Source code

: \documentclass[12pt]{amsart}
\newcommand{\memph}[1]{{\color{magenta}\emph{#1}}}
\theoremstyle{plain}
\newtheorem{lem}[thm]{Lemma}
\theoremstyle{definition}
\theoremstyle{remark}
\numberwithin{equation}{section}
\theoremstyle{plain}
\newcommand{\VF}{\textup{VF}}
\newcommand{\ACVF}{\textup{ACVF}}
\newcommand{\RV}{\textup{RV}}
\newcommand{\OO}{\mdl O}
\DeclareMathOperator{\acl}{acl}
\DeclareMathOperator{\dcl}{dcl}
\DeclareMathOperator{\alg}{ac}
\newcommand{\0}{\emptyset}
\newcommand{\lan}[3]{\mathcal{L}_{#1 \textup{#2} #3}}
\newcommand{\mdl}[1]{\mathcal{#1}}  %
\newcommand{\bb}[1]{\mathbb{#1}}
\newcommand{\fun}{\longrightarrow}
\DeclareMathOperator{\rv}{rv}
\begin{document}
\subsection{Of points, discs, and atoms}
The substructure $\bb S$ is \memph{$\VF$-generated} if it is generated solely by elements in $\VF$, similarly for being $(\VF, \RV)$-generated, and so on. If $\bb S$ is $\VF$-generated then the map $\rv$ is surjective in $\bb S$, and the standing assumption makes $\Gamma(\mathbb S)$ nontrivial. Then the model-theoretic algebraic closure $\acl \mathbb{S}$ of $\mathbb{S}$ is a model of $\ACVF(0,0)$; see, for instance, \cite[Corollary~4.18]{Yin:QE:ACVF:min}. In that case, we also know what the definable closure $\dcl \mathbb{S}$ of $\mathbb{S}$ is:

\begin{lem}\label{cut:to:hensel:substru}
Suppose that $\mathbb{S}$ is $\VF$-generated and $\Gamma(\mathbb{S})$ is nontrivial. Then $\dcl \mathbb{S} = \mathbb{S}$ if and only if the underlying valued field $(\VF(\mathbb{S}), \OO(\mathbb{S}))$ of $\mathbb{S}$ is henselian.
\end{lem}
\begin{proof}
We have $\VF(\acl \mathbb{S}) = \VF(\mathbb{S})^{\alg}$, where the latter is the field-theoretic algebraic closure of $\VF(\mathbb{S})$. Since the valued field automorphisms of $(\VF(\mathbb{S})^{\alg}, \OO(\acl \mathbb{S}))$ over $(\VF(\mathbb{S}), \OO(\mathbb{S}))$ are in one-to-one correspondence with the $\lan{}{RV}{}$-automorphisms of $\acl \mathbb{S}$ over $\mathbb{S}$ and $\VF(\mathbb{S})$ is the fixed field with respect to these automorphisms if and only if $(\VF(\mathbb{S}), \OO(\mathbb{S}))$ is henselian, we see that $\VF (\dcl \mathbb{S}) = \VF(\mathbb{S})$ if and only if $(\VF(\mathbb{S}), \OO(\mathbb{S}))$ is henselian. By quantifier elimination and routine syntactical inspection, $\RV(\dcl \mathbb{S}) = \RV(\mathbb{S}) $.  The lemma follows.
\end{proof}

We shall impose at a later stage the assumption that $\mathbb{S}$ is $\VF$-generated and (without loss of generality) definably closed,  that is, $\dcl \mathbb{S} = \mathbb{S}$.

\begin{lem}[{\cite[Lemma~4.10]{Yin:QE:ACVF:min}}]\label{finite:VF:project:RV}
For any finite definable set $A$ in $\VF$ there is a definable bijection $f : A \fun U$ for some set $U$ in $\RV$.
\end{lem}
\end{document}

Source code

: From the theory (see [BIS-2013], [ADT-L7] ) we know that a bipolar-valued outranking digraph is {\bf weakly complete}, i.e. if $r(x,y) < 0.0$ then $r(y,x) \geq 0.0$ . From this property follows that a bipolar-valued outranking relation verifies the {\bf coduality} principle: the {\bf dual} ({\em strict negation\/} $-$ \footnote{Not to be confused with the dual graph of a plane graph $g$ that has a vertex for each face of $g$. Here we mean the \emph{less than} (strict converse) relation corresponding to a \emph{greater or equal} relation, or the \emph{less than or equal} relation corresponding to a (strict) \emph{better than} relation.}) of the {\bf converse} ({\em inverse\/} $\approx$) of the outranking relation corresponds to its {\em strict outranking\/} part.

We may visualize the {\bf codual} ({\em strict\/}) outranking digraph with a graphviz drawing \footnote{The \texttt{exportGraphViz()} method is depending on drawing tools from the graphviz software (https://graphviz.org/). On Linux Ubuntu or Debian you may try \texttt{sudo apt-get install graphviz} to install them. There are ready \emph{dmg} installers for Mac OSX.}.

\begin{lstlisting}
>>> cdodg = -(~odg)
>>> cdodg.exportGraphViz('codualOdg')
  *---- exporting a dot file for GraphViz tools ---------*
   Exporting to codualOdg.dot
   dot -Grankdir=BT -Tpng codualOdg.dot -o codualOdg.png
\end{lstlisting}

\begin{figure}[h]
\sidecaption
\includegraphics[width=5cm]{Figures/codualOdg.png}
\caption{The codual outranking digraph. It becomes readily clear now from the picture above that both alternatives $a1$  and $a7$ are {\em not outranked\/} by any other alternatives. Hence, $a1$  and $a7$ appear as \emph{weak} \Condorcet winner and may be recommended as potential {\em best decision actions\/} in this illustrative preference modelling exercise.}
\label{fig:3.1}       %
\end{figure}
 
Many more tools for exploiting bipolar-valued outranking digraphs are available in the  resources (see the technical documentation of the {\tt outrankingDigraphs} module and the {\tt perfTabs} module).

Exercise requirements: This exercise calls for repeating every line of the data exactly.

Exercise solution:
Source code

: \documentclass[12pt]{amsart}
\newcommand{\memph}[1]{{\color{magenta}\emph{#1}}}
\theoremstyle{plain}
\newtheorem{lem}[thm]{Lemma}
\theoremstyle{definition}
\theoremstyle{remark}
\numberwithin{equation}{section}
\theoremstyle{plain}
\newcommand{\VF}{\textup{VF}}
\newcommand{\ACVF}{\textup{ACVF}}
\newcommand{\RV}{\textup{RV}}
\newcommand{\OO}{\mdl O}
\DeclareMathOperator{\acl}{acl}
\DeclareMathOperator{\dcl}{dcl}
\DeclareMathOperator{\alg}{ac}
\newcommand{\0}{\emptyset}
\newcommand{\lan}[3]{\mathcal{L}_{#1 \textup{#2} #3}}
\newcommand{\mdl}[1]{\mathcal{#1}}  %
\newcommand{\bb}[1]{\mathbb{#1}}
\newcommand{\fun}{\longrightarrow}
\DeclareMathOperator{\rv}{rv}
\begin{document}
\subsection{Of points, discs, and atoms}
The substructure $\bb S$ is \memph{$\VF$-generated} if it is generated solely by elements in $\VF$, similarly for being $(\VF, \RV)$-generated, and so on. If $\bb S$ is $\VF$-generated then the map $\rv$ is surjective in $\bb S$, and the standing assumption makes $\Gamma(\mathbb S)$ nontrivial. Then the model-theoretic algebraic closure $\acl \mathbb{S}$ of $\mathbb{S}$ is a model of $\ACVF(0,0)$; see, for instance, \cite[Corollary~4.18]{Yin:QE:ACVF:min}. In that case, we also know what the definable closure $\dcl \mathbb{S}$ of $\mathbb{S}$ is:

\begin{lem}\label{cut:to:hensel:substru}
Suppose that $\mathbb{S}$ is $\VF$-generated and $\Gamma(\mathbb{S})$ is nontrivial. Then $\dcl \mathbb{S} = \mathbb{S}$ if and only if the underlying valued field $(\VF(\mathbb{S}), \OO(\mathbb{S}))$ of $\mathbb{S}$ is henselian.
\end{lem}
\begin{proof}
We have $\VF(\acl \mathbb{S}) = \VF(\mathbb{S})^{\alg}$, where the latter is the field-theoretic algebraic closure of $\VF(\mathbb{S})$. Since the valued field automorphisms of $(\VF(\mathbb{S})^{\alg}, \OO(\acl \mathbb{S}))$ over $(\VF(\mathbb{S}), \OO(\mathbb{S}))$ are in one-to-one correspondence with the $\lan{}{RV}{}$-automorphisms of $\acl \mathbb{S}$ over $\mathbb{S}$ and $\VF(\mathbb{S})$ is the fixed field with respect to these automorphisms if and only if $(\VF(\mathbb{S}), \OO(\mathbb{S}))$ is henselian, we see that $\VF (\dcl \mathbb{S}) = \VF(\mathbb{S})$ if and only if $(\VF(\mathbb{S}), \OO(\mathbb{S}))$ is henselian. By quantifier elimination and routine syntactical inspection, $\RV(\dcl \mathbb{S}) = \RV(\mathbb{S}) $.  The lemma follows.
\end{proof}

We shall impose at a later stage the assumption that $\mathbb{S}$ is $\VF$-generated and (without loss of generality) definably closed,  that is, $\dcl \mathbb{S} = \mathbb{S}$.

\begin{lem}[{\cite[Lemma~4.10]{Yin:QE:ACVF:min}}]\label{finite:VF:project:RV}
For any finite definable set $A$ in $\VF$ there is a definable bijection $f : A \fun U$ for some set $U$ in $\RV$.
\end{lem}
\end{document}

Source code

: From the theory (see [BIS-2013], [ADT-L7] ) we know that a bipolar-valued outranking digraph is {\bf weakly complete}, i.e. if $r(x,y) < 0.0$ then $r(y,x) \geq 0.0$ . From this property follows that a bipolar-valued outranking relation verifies the {\bf coduality} principle: the {\bf dual} ({\em strict negation\/} $-$ \footnote{Not to be confused with the dual graph of a plane graph $g$ that has a vertex for each face of $g$. Here we mean the \emph{less than} (strict converse) relation corresponding to a \emph{greater or equal} relation, or the \emph{less than or equal} relation corresponding to a (strict) \emph{better than} relation.}) of the {\bf converse} ({\em inverse\/} $\approx$) of the outranking relation corresponds to its {\em strict outranking\/} part.

We may visualize the {\bf codual} ({\em strict\/}) outranking digraph with a graphviz drawing \footnote{The \texttt{exportGraphViz()} method is depending on drawing tools from the graphviz software (https://graphviz.org/). On Linux Ubuntu or Debian you may try \texttt{sudo apt-get install graphviz} to install them. There are ready \emph{dmg} installers for Mac OSX.}.

\begin{lstlisting}
>>> cdodg = -(~odg)
>>> cdodg.exportGraphViz('codualOdg')
  *---- exporting a dot file for GraphViz tools ---------*
   Exporting to codualOdg.dot
   dot -Grankdir=BT -Tpng codualOdg.dot -o codualOdg.png
\end{lstlisting}

\begin{figure}[h]
\sidecaption
\includegraphics[width=5cm]{Figures/codualOdg.png}
\caption{The codual outranking digraph. It becomes readily clear now from the picture above that both alternatives $a1$  and $a7$ are {\em not outranked\/} by any other alternatives. Hence, $a1$  and $a7$ appear as \emph{weak} \Condorcet winner and may be recommended as potential {\em best decision actions\/} in this illustrative preference modelling exercise.}
\label{fig:3.1}       %
\end{figure}
 
Many more tools for exploiting bipolar-valued outranking digraphs are available in the  resources (see the technical documentation of the {\tt outrankingDigraphs} module and the {\tt perfTabs} module).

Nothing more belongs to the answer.